**INSTRUCTIONS FOR THE TASK**
Repeat the records below exactly as they appear.

>>>

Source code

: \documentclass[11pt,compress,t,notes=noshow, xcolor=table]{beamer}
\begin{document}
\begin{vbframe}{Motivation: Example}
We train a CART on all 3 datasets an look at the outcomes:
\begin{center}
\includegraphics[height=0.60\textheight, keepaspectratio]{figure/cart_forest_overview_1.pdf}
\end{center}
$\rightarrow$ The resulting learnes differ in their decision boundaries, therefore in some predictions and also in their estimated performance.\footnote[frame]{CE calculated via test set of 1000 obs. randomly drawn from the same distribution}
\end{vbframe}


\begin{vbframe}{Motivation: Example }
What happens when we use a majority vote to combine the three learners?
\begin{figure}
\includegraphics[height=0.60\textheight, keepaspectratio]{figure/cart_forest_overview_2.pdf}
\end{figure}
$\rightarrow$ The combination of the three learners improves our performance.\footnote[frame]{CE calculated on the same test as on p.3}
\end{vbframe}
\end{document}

<<<

**TASK RESULT**
Source code

: \documentclass[11pt,compress,t,notes=noshow, xcolor=table]{beamer}
\begin{document}
\begin{vbframe}{Motivation: Example}
We train a CART on all 3 datasets an look at the outcomes:
\begin{center}
\includegraphics[height=0.60\textheight, keepaspectratio]{figure/cart_forest_overview_1.pdf}
\end{center}
$\rightarrow$ The resulting learnes differ in their decision boundaries, therefore in some predictions and also in their estimated performance.\footnote[frame]{CE calculated via test set of 1000 obs. randomly drawn from the same distribution}
\end{vbframe}


\begin{vbframe}{Motivation: Example }
What happens when we use a majority vote to combine the three learners?
\begin{figure}
\includegraphics[height=0.60\textheight, keepaspectratio]{figure/cart_forest_overview_2.pdf}
\end{figure}
$\rightarrow$ The combination of the three learners improves our performance.\footnote[frame]{CE calculated on the same test as on p.3}
\end{vbframe}
\end{document}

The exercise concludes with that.